### Exercise description
Exactly as written, set down the lines from the top of the entries through the line bearing "Prerequisites", with every picture left out.
◆ ◆ ◆ ◆ ◆
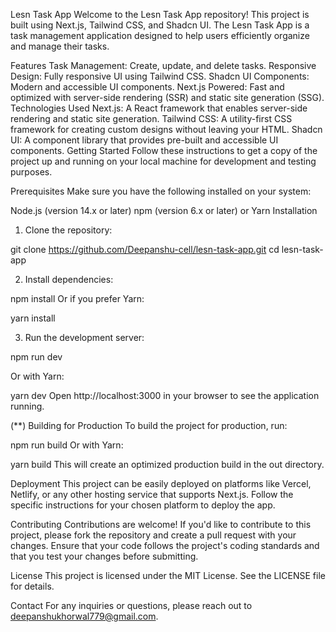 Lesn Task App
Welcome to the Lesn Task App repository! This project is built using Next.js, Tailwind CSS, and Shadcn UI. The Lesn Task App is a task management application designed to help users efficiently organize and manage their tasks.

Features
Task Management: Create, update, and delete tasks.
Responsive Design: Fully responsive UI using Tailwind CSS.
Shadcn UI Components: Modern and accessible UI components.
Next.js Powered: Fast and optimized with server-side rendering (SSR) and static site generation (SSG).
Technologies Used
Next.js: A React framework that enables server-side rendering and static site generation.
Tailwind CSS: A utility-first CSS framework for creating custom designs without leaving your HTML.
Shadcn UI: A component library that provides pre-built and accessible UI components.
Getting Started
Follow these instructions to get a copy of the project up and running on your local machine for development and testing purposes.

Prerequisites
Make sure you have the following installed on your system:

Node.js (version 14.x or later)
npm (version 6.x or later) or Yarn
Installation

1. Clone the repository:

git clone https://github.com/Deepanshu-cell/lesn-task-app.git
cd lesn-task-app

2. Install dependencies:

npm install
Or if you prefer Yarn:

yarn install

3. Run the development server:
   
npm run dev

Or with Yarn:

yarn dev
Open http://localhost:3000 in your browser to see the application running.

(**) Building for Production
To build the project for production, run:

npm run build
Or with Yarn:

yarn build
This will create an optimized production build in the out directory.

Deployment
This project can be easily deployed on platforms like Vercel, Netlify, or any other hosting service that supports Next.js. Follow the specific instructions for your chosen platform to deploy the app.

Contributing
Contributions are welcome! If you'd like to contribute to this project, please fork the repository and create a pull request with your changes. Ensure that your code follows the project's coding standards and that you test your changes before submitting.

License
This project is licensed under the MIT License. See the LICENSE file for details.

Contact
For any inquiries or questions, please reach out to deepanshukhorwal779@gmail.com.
◆ ◆ ◆ ◆ ◆
### Answer to this problem
 Lesn Task App
Welcome to the Lesn Task App repository! This project is built using Next.js, Tailwind CSS, and Shadcn UI. The Lesn Task App is a task management application designed to help users efficiently organize and manage their tasks.

Features
Task Management: Create, update, and delete tasks.
Responsive Design: Fully responsive UI using Tailwind CSS.
Shadcn UI Components: Modern and accessible UI components.
Next.js Powered: Fast and optimized with server-side rendering (SSR) and static site generation (SSG).
Technologies Used
Next.js: A React framework that enables server-side rendering and static site generation.
Tailwind CSS: A utility-first CSS framework for creating custom designs without leaving your HTML.
Shadcn UI: A component library that provides pre-built and accessible UI components.
Getting Started
Follow these instructions to get a copy of the project up and running on your local machine for development and testing purposes.

Prerequisites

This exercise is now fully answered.